The Politics of Fear

Jeff Greenfield has written an article that sparked a lot of thought for me titled: Getting the Politics of Fear Right. He acknowledges that following the Paris attacks, Donald Trump "went on a fear-mongering bender." But then, he finds President Obama's response to be problematic as well.
Meanwhile President Obama has tacked sharply in the other direction, playing down the public's anxiety, defiantly continuing to downgrade the possibility of an attack on the U.S. and the capabilities of Islamic State...Obama's dismissiveness is no doubt one reason for Trump’s popularity; clearly many voters believe our current crop of leaders—starting with the president—have been too inattentive to their fears.
This is not an uncommon critique of President Obama.

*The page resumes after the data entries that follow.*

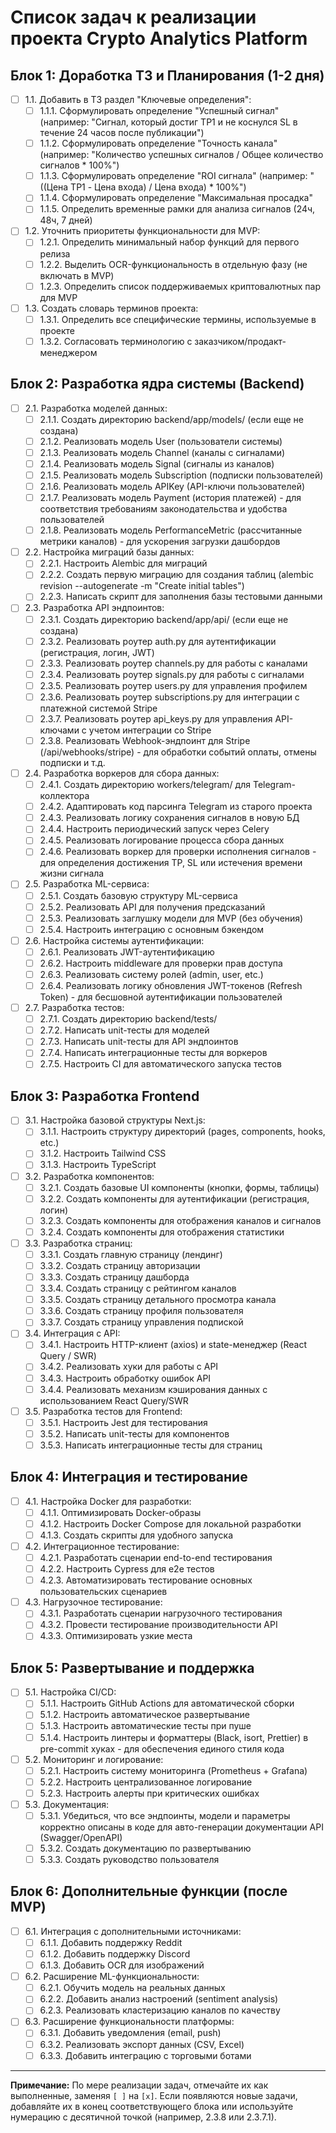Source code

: # Список задач к реализации проекта Crypto Analytics Platform

## Блок 1: Доработка ТЗ и Планирования (1-2 дня)

- [ ] 1.1. Добавить в ТЗ раздел "Ключевые определения":
  - [ ] 1.1.1. Сформулировать определение "Успешный сигнал" (например: "Сигнал, который достиг TP1 и не коснулся SL в течение 24 часов после публикации")
  - [ ] 1.1.2. Сформулировать определение "Точность канала" (например: "Количество успешных сигналов / Общее количество сигналов * 100%")
  - [ ] 1.1.3. Сформулировать определение "ROI сигнала" (например: "((Цена TP1 - Цена входа) / Цена входа) * 100%")
  - [ ] 1.1.4. Сформулировать определение "Максимальная просадка"
  - [ ] 1.1.5. Определить временные рамки для анализа сигналов (24ч, 48ч, 7 дней)

- [ ] 1.2. Уточнить приоритеты функциональности для MVP:
  - [ ] 1.2.1. Определить минимальный набор функций для первого релиза
  - [ ] 1.2.2. Выделить OCR-функциональность в отдельную фазу (не включать в MVP)
  - [ ] 1.2.3. Определить список поддерживаемых криптовалютных пар для MVP

- [ ] 1.3. Создать словарь терминов проекта:
  - [ ] 1.3.1. Определить все специфические термины, используемые в проекте
  - [ ] 1.3.2. Согласовать терминологию с заказчиком/продакт-менеджером

## Блок 2: Разработка ядра системы (Backend)

- [ ] 2.1. Разработка моделей данных:
  - [ ] 2.1.1. Создать директорию backend/app/models/ (если еще не создана)
  - [ ] 2.1.2. Реализовать модель User (пользователи системы)
  - [ ] 2.1.3. Реализовать модель Channel (каналы с сигналами)
  - [ ] 2.1.4. Реализовать модель Signal (сигналы из каналов)
  - [ ] 2.1.5. Реализовать модель Subscription (подписки пользователей)
  - [ ] 2.1.6. Реализовать модель APIKey (API-ключи пользователей)
  - [ ] 2.1.7. Реализовать модель Payment (история платежей) - для соответствия требованиям законодательства и удобства пользователей
  - [ ] 2.1.8. Реализовать модель PerformanceMetric (рассчитанные метрики каналов) - для ускорения загрузки дашбордов

- [ ] 2.2. Настройка миграций базы данных:
  - [ ] 2.2.1. Настроить Alembic для миграций
  - [ ] 2.2.2. Создать первую миграцию для создания таблиц (alembic revision --autogenerate -m "Create initial tables")
  - [ ] 2.2.3. Написать скрипт для заполнения базы тестовыми данными

- [ ] 2.3. Разработка API эндпоинтов:
  - [ ] 2.3.1. Создать директорию backend/app/api/ (если еще не создана)
  - [ ] 2.3.2. Реализовать роутер auth.py для аутентификации (регистрация, логин, JWT)
  - [ ] 2.3.3. Реализовать роутер channels.py для работы с каналами
  - [ ] 2.3.4. Реализовать роутер signals.py для работы с сигналами
  - [ ] 2.3.5. Реализовать роутер users.py для управления профилем
  - [ ] 2.3.6. Реализовать роутер subscriptions.py для интеграции с платежной системой Stripe
  - [ ] 2.3.7. Реализовать роутер api_keys.py для управления API-ключами с учетом интеграции со Stripe
  - [ ] 2.3.8. Реализовать Webhook-эндпоинт для Stripe (/api/webhooks/stripe) - для обработки событий оплаты, отмены подписки и т.д.

- [ ] 2.4. Разработка воркеров для сбора данных:
  - [ ] 2.4.1. Создать директорию workers/telegram/ для Telegram-коллектора
  - [ ] 2.4.2. Адаптировать код парсинга Telegram из старого проекта
  - [ ] 2.4.3. Реализовать логику сохранения сигналов в новую БД
  - [ ] 2.4.4. Настроить периодический запуск через Celery
  - [ ] 2.4.5. Реализовать логирование процесса сбора данных
  - [ ] 2.4.6. Реализовать воркер для проверки исполнения сигналов - для определения достижения TP, SL или истечения времени жизни сигнала

- [ ] 2.5. Разработка ML-сервиса:
  - [ ] 2.5.1. Создать базовую структуру ML-сервиса
  - [ ] 2.5.2. Реализовать API для получения предсказаний
  - [ ] 2.5.3. Реализовать заглушку модели для MVP (без обучения)
  - [ ] 2.5.4. Настроить интеграцию с основным бэкендом

- [ ] 2.6. Настройка системы аутентификации:
  - [ ] 2.6.1. Реализовать JWT-аутентификацию
  - [ ] 2.6.2. Настроить middleware для проверки прав доступа
  - [ ] 2.6.3. Реализовать систему ролей (admin, user, etc.)
  - [ ] 2.6.4. Реализовать логику обновления JWT-токенов (Refresh Token) - для бесшовной аутентификации пользователей

- [ ] 2.7. Разработка тестов:
  - [ ] 2.7.1. Создать директорию backend/tests/
  - [ ] 2.7.2. Написать unit-тесты для моделей
  - [ ] 2.7.3. Написать unit-тесты для API эндпоинтов
  - [ ] 2.7.4. Написать интеграционные тесты для воркеров
  - [ ] 2.7.5. Настроить CI для автоматического запуска тестов

## Блок 3: Разработка Frontend

- [ ] 3.1. Настройка базовой структуры Next.js:
  - [ ] 3.1.1. Настроить структуру директорий (pages, components, hooks, etc.)
  - [ ] 3.1.2. Настроить Tailwind CSS
  - [ ] 3.1.3. Настроить TypeScript

- [ ] 3.2. Разработка компонентов:
  - [ ] 3.2.1. Создать базовые UI компоненты (кнопки, формы, таблицы)
  - [ ] 3.2.2. Создать компоненты для аутентификации (регистрация, логин)
  - [ ] 3.2.3. Создать компоненты для отображения каналов и сигналов
  - [ ] 3.2.4. Создать компоненты для отображения статистики

- [ ] 3.3. Разработка страниц:
  - [ ] 3.3.1. Создать главную страницу (лендинг)
  - [ ] 3.3.2. Создать страницу авторизации
  - [ ] 3.3.3. Создать страницу дашборда
  - [ ] 3.3.4. Создать страницу с рейтингом каналов
  - [ ] 3.3.5. Создать страницу детального просмотра канала
  - [ ] 3.3.6. Создать страницу профиля пользователя
  - [ ] 3.3.7. Создать страницу управления подпиской

- [ ] 3.4. Интеграция с API:
  - [ ] 3.4.1. Настроить HTTP-клиент (axios) и state-менеджер (React Query / SWR)
  - [ ] 3.4.2. Реализовать хуки для работы с API
  - [ ] 3.4.3. Настроить обработку ошибок API
  - [ ] 3.4.4. Реализовать механизм кэширования данных с использованием React Query/SWR

- [ ] 3.5. Разработка тестов для Frontend:
  - [ ] 3.5.1. Настроить Jest для тестирования
  - [ ] 3.5.2. Написать unit-тесты для компонентов
  - [ ] 3.5.3. Написать интеграционные тесты для страниц

## Блок 4: Интеграция и тестирование

- [ ] 4.1. Настройка Docker для разработки:
  - [ ] 4.1.1. Оптимизировать Docker-образы
  - [ ] 4.1.2. Настроить Docker Compose для локальной разработки
  - [ ] 4.1.3. Создать скрипты для удобного запуска

- [ ] 4.2. Интеграционное тестирование:
  - [ ] 4.2.1. Разработать сценарии end-to-end тестирования
  - [ ] 4.2.2. Настроить Cypress для e2e тестов
  - [ ] 4.2.3. Автоматизировать тестирование основных пользовательских сценариев

- [ ] 4.3. Нагрузочное тестирование:
  - [ ] 4.3.1. Разработать сценарии нагрузочного тестирования
  - [ ] 4.3.2. Провести тестирование производительности API
  - [ ] 4.3.3. Оптимизировать узкие места

## Блок 5: Развертывание и поддержка

- [ ] 5.1. Настройка CI/CD:
  - [ ] 5.1.1. Настроить GitHub Actions для автоматической сборки
  - [ ] 5.1.2. Настроить автоматическое развертывание
  - [ ] 5.1.3. Настроить автоматические тесты при пуше
  - [ ] 5.1.4. Настроить линтеры и форматтеры (Black, isort, Prettier) в pre-commit хуках - для обеспечения единого стиля кода

- [ ] 5.2. Мониторинг и логирование:
  - [ ] 5.2.1. Настроить систему мониторинга (Prometheus + Grafana)
  - [ ] 5.2.2. Настроить централизованное логирование
  - [ ] 5.2.3. Настроить алерты при критических ошибках

- [ ] 5.3. Документация:
  - [ ] 5.3.1. Убедиться, что все эндпоинты, модели и параметры корректно описаны в коде для авто-генерации документации API (Swagger/OpenAPI)
  - [ ] 5.3.2. Создать документацию по развертыванию
  - [ ] 5.3.3. Создать руководство пользователя

## Блок 6: Дополнительные функции (после MVP)

- [ ] 6.1. Интеграция с дополнительными источниками:
  - [ ] 6.1.1. Добавить поддержку Reddit
  - [ ] 6.1.2. Добавить поддержку Discord
  - [ ] 6.1.3. Добавить OCR для изображений

- [ ] 6.2. Расширение ML-функциональности:
  - [ ] 6.2.1. Обучить модель на реальных данных
  - [ ] 6.2.2. Добавить анализ настроений (sentiment analysis)
  - [ ] 6.2.3. Реализовать кластеризацию каналов по качеству

- [ ] 6.3. Расширение функциональности платформы:
  - [ ] 6.3.1. Добавить уведомления (email, push)
  - [ ] 6.3.2. Реализовать экспорт данных (CSV, Excel)
  - [ ] 6.3.3. Добавить интеграцию с торговыми ботами

---

**Примечание:** По мере реализации задач, отмечайте их как выполненные, заменяя `[ ]` на `[x]`. Если появляются новые задачи, добавляйте их в конец соответствующего блока или используйте нумерацию с десятичной точкой (например, 2.3.8 или 2.3.7.1).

Way back in 2010 during the Deepwater Horizon oil spill, Maureen Dowd led a chorus of people complaining about the fact that the President didn't seem to feel our panic.
President Spock’s behavior is illogical.

Once more, he has willfully and inexplicably resisted fulfilling a signal part of his job: being a prism in moments of fear and pride, reflecting what Americans feel so they know he gets it.
So this is nothing new. But it does make me think about what it is we want in a leader. I was reminded of a powerful diary written years ago by a blogger named Hamden Rice about the leadership of Martin Luther King. The parallels with our current situation eventually break down, but Rice pointed out that King emerged to lead African Americans during a time that they were experiencing the terrorism of Jim Crow.
But this is what the great Dr. Martin Luther King accomplished. Not that he marched, nor that he gave speeches.

He ended the terror of living as a black person, especially in the south...

It wasn't that black people had to use a separate drinking fountain or couldn't sit at lunch counters, or had to sit in the back of the bus...

It was that white people, mostly white men, occasionally went berserk, and grabbed random black people, usually men, and lynched them. You all know about lynching. But you may forget or not know that white people also randomly beat black people, and the black people could not fight back, for fear of even worse punishment.

This constant low level dread of atavistic violence is what kept the system running. It made life miserable, stressful and terrifying for black people.
And what was King's response to that terror?
They told us: Whatever you are most afraid of doing vis-a-vis white people, go do it. Go ahead down to city hall and try to register to vote, even if they say no, even if they take your name down.

Go ahead sit at that lunch counter. Sue the local school board. All things that most black people would have said back then, without exaggeration, were stark raving insane and would get you killed.

If we do it all together, we'll be okay.
One has to wonder if folks like Greenfield and Dowd had been around back then, would they have complained that MLK was too inattentive to their fears?

When it comes to the current threat of terrorism, President Obama plays a very different role in this country than the one Dr. Martin Luther King did all those decades ago. But interestingly enough, today his message sounded pretty similar.
What happened in Paris is truly horrific. I understand that people worry that something similar could happen here. I want you to know that we will continue to do everything in our power to defend our nation...

But it’s not just our security professionals who will defeat ISIL and other terrorist groups. As Americans, we all have a role to play in how we respond to threats. Groups like ISIL cannot defeat us on the battlefield, so they try to terrorize us at home -- against soft targets, against civilians, against innocent people. Even as we’re vigilant, we cannot, and we will not, succumb to fear. Nor can we allow fear to divide us -- for that’s how terrorists win. We cannot give them the victory of changing how we go about living our lives.
In thinking all this through, I came to the conclusion that - for me - that is exactly the kind of leadership I think this country needs to combat the politics of fear.

1 comment:

  1. Although Richard Hofstadter's amazingly insightful work, "The Paranoid Style in American Politics" shows the enduring presence of fear in American democracy, it seems rather a coveted reaction these days. I cannot wrap my mind around the politics of unrelenting fear. It's so debilitating to the one who is afraid. I think much of it is the legacy of Cold War paranoia about 'commies' that has morphed almost seamlessly into a fear of any 'other'. On the Left the fear rightly began with JEdgar's spying on civil rights people then on anti-war people, COINTELPRO and many other abuses.

    But what happened to "the only thing we have to fear - is fear itself"? That carried us through many far more dark and serious dangers to our nation. What I have admired about this president is that enduring affirmation. We lose when we capitulate to fear.

    We need a backbone, a standard such as the wonderful British "Keep calm and carry on" of the blitz. We win when we refuse to give in. We lose when we allow ourselves to be terrorized. That IS the point of terrorism. We need to keep remembering that.